A unique stone discovered in 1992 in Egypt’s Sahara desert has quite the story. Scientists think that the Hypatia stone, named after an ancient astronomer from Alexandria, predates the formation of our solar system and may well be interstellar in nature. Hypatia is, in fact, the first “comet nucleus” – the solid, central part of a comet, popularly termed a dirty snowball or an icy dirtball – found on Earth. Previously, tests run on Hypatia samples suggested it has a mineral composition like no other known meteorite.
Now, the same team of researchers at the University of Johannesburg that carried out the initial mineral analysis reports even wilder characteristics. Unlike chondritic meteorites, which formed in the cloud of dust and gas (a.k.a. the nebula) from which the rest of the solar system formed, Hypatia is very rich in carbon with trace amounts of silicon. Typically, the opposite is true for chondritic meteorites, which are rich is silicon and poor in carbon.

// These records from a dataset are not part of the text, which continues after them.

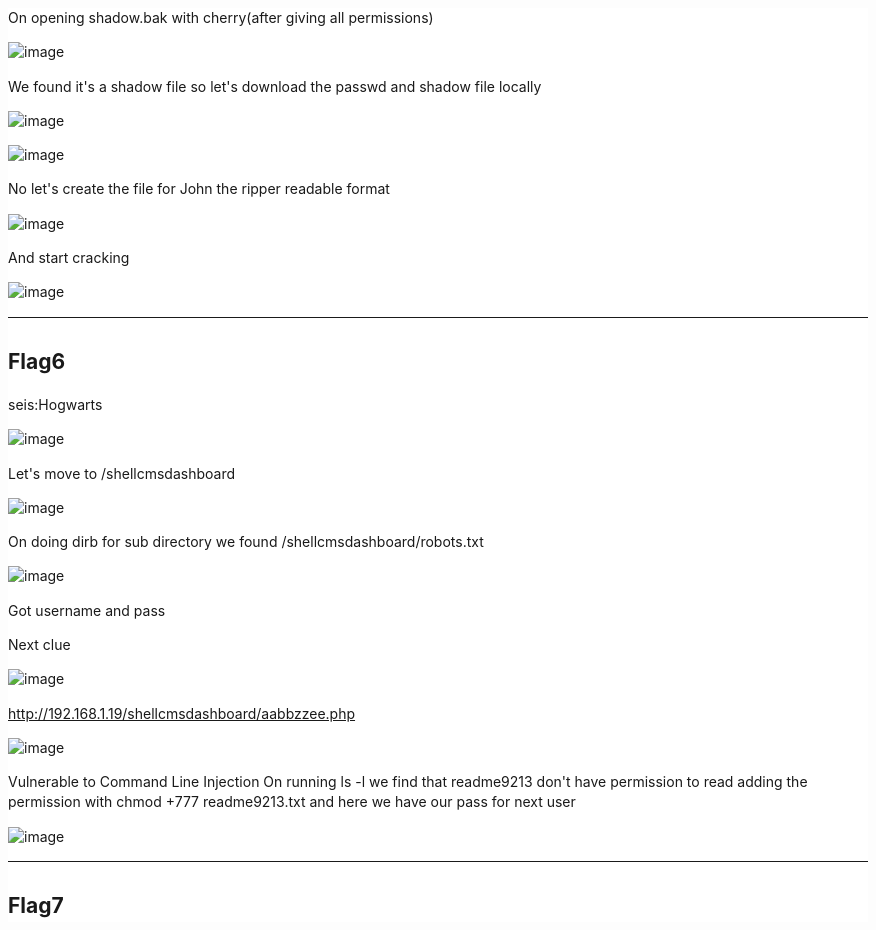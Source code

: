 On opening shadow.bak with cherry(after giving all permissions) 

![image](https://user-images.githubusercontent.com/43271546/116135349-e05d3c80-a685-11eb-8520-2ee534854cda.png)

We found it's a shadow file so let's download the passwd and shadow file locally

![image](https://user-images.githubusercontent.com/43271546/116135387-f1a64900-a685-11eb-9a0f-e50e2a0cb13e.png)

![image](https://user-images.githubusercontent.com/43271546/116135398-f66afd00-a685-11eb-86ca-a95491f75e92.png)

No let's create the file for John the ripper readable format

![image](https://user-images.githubusercontent.com/43271546/116135438-01be2880-a686-11eb-8a7b-4fa50ad8202f.png)

And start cracking

![image](https://user-images.githubusercontent.com/43271546/116135471-0a166380-a686-11eb-82d8-df98c8942c3d.png)

<hr />

## Flag6

seis:Hogwarts

![image](https://user-images.githubusercontent.com/43271546/116135573-22867e00-a686-11eb-83bf-ea8f21ea973b.png)

Let's move to /shellcmsdashboard

![image](https://user-images.githubusercontent.com/43271546/116135605-2adeb900-a686-11eb-9d17-a90e14f347da.png)

On doing dirb for sub directory we found /shellcmsdashboard/robots.txt

![image](https://user-images.githubusercontent.com/43271546/116135630-3336f400-a686-11eb-90ca-6c635aaf119f.png)

Got username and pass

Next clue

![image](https://user-images.githubusercontent.com/43271546/116135662-3b8f2f00-a686-11eb-822c-2579772475fd.png)

http://192.168.1.19/shellcmsdashboard/aabbzzee.php

![image](https://user-images.githubusercontent.com/43271546/116135694-43e76a00-a686-11eb-8a94-7719fc6e594b.png)

Vulnerable to Command Line Injection
On running ls -l we find that readme9213 don't have permission to read adding the permission with chmod +777 readme9213.txt and here we have our pass for next user

![image](https://user-images.githubusercontent.com/43271546/116135730-4d70d200-a686-11eb-8edc-e0018c81ff2a.png)


<hr />

## Flag7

According to lead-author Prof. Jan Kramers, the Hypatia stone’s internal structure is somewhat like a fruitcake that has fallen off a shelf into some flour and cracked on impact.
“We can think of the badly mixed dough of a fruitcake representing the bulk of the Hypatia pebble, what we called two mixed ‘matrices’ in geology terms. The glace cherries and nuts in the cake represent the mineral grains found in Hypatia ‘inclusions’. And the flour dusting the cracks of the fallen cake represent the ‘secondary materials’ we found in the fractures in Hypatia, which are from Earth,” he said in a statement.
The carbon-silicon matrix of Hypatia is also comprised of polyaromatic hydrocarbons (PAH), commonly found in interstellar dust, “which existed even before our solar system was formed,” Kramers added. It’s these PAH molecules in Hypatia’s matrix that allowed the peculiar cosmic pebble to survive weathering over millions of years. Upon impact with Earth, the released energy was high enough to instantly convert the carbon-rich molecules into micro-diamonds, forming a crust that shielded Hypatia against the elements.
Hypatia is also dotted with inclusions — material trapped within the body of a crystal which is different from the primary elements, and which in our analogy represent the nuts and cherries of a fruitcake that comprised of surprising elements. For instance, aluminum was found in pure metallic form and not in a compound with other elements as one would expect.
“We also found silver iodine phosphide and moissanite (silicon carbide) grains, again in highly unexpected forms. The grains are the first documented to be found in situ (as is) without having to first dissolve the surrounding rock with acid,” adds co-author Georgy Belyanin. “There are also grains of a compound consisting of mainly nickel and phosphorus, with very little iron; a mineral composition never observed before on Earth or in meteorites,” he adds.
All of these characteristics suggest that Hypatia is an unchanged pre-solar system material. The inclusions themselves, however, likely formed in a post-solar system age, which makes this extraterrestrial puzzle even more complex. If Hypatia doesn’t predate the sun, then its features indicate that the solar nebula, from which all planets, moons, and the sun itself formed, was not homogenous, challenging the generally accepted idea of how the solar system was formed.
Kramers adds that the Hypatia pebble likely formed in a cold environment at extreme freezing temperatures — below that of liquid nitrogen on Earth (-196 Celsius). Most comets we’ve identified come from the Kuiper Belt, located well beyond Neptune’s orbit some 40 times farther from the Sun than Earth is. Other comets come from the Oort Cloud, which is even farther out. Hypatia might also come from the Oort Cloud, which contains objects whose mineral composition we know little about. Hypatia might one day help clear the fog around this nebulous region.
Scientific reference: Georgy A. Belyanin, Jan D. Kramers, Marco A.G. Andreoli, Francesco Greco, Arnold Gucsik, Tebogo V. Makhubela, Wojciech J. Przybylowicz, Michael Wiedenbeck. Petrography of the carbonaceous, diamond-bearing stone “Hypatia” from southwest Egypt: A contribution to the debate on its origin.